I'm debugging some opensource code on a 64-bit Solaris system, using GCC, that converts 2byte characters (wchar_t
) to 4byte characters (wchar_t
). Because Solaris like some other Unixes define wchar_t as 4byte, not 2byte like in Windows.
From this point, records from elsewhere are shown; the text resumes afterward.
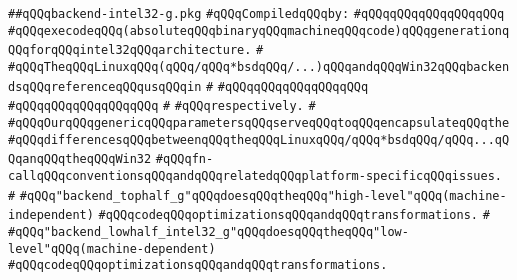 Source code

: \label{src/lib/compiler/back/low/main/intel32/backend-intel32-g.pkg}
\verb|##qQQqbackend-intel32-g.pkg|\newline
\newline
\verb|#qQQqCompiledqQQqby:|\newline
\verb|#qQQqqQQqqQQqqQQqqQQq|\newline
\newline
\newline
\verb|#qQQqexecodeqQQq(absoluteqQQqbinaryqQQqmachineqQQqcode)qQQqgenerationqQQqforqQQqintel32qQQqarchitecture.|\newline
\verb|#|\newline
\verb|#qQQqTheqQQqLinuxqQQq(qQQq/qQQq*bsdqQQq/...)qQQqandqQQqWin32qQQqbackendsqQQqreferenceqQQqusqQQqin|\newline
\verb|#|\newline
\verb|#qQQqqQQqqQQqqQQqqQQq|\newline
\verb|#qQQqqQQqqQQqqQQqqQQq|\newline
\verb|#|\newline
\verb|#qQQqrespectively.|\newline
\verb|#|\newline
\verb|#qQQqOurqQQqgenericqQQqparametersqQQqserveqQQqtoqQQqencapsulateqQQqthe|\newline
\verb|#qQQqdifferencesqQQqbetweenqQQqtheqQQqLinuxqQQq/qQQq*bsdqQQq/qQQq...qQQqanqQQqtheqQQqWin32|\newline
\verb|#qQQqfn-callqQQqconventionsqQQqandqQQqrelatedqQQqplatform-specificqQQqissues.|\newline
\verb|#|\newline
\verb|#qQQq"backend_tophalf_g"qQQqdoesqQQqtheqQQq"high-level"qQQq(machine-independent)|\newline
\verb|#qQQqcodeqQQqoptimizationsqQQqandqQQqtransformations.|\newline
\verb|#|\newline
\verb|#qQQq"backend_lowhalf_intel32_g"qQQqdoesqQQqtheqQQq"low-level"qQQq(machine-dependent)|\newline
\verb|#qQQqcodeqQQqoptimizationsqQQqandqQQqtransformations.|\newline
Now I fixed the problem, through laying it out the pointer arithmetic over two lines, but I'm not sure what was wrong with the original code. Any clues?
Original Code
int StringCopy2to4bytes(const unsigned short* src, int src_size,
unsigned int* dst, int dst_size)
{
int cp_size = 0;
const unsigned short *src_end = NULL;
const unsigned int *dst_end = NULL;
unsigned int c1, c2;
src_end = src + src_size;
dst_end = dst + dst_size;
while (src < src_end)
{
c1 = *src++;
if ((c1 >= UNI_SUR_HIGH_START) && (c1 <= UNI_SUR_HIGH_END))
{
if (src < src_end)
{
c2 = *src;
if ((c2 >= UNI_SUR_LOW_START) && (c2 <= UNI_SUR_LOW_END))
{
c1 = ((c1 - UNI_SUR_HIGH_START) << UNI_SHIFT) +
(c1 - UNI_SUR_LOW_START ) + UNI_BASE;
++src;
}
}
else
return -1;
}
if (dst >= dst_end) return -2;
*dst++ = c1;
cp_size++;
}
return cp_size;
}
Fixed Code
int StringCopy2to4bytes(const unsigned short* src, int src_size,
unsigned int* dst, int dst_size)
{
int cp_size = 0;
const unsigned short *src_end = NULL;
const unsigned int *dst_end = NULL;
unsigned int c1, c2;
src_end = src + src_size;
dst_end = dst + dst_size;
while (src < src_end)
{
c1 = *src; //FIX
++src;
if ((c1 >= UNI_SUR_HIGH_START) && (c1 <= UNI_SUR_HIGH_END))
{
if (src < src_end)
{
c2 = *src;
if ((c2 >= UNI_SUR_LOW_START) && (c2 <= UNI_SUR_LOW_END))
{
c1 = ((c1 - UNI_SUR_HIGH_START) << UNI_SHIFT) +
(c1 - UNI_SUR_LOW_START ) + UNI_BASE;
++src;
}
}
else
return -1;
}
if (dst >= dst_end) return -2;
*dst = c1; //FIX
++dst;
cp_size++;
}
return cp_size;
}
Edit: for the record, the code isn't mine, I'm just using it, and happen to be debugging it, not that it makes a big difference, but the source is fairly big, so I'm trying to fix it with tweezers as it may be, not refactor everything, anyways bugs are bugs, and I need to fix it and mail the author about what was wrong.
The constants are:
/* unicode constants */
#define UNI_SHIFT ((int) 10 )
#define UNI_BASE ((unsigned int) 0x0010000UL)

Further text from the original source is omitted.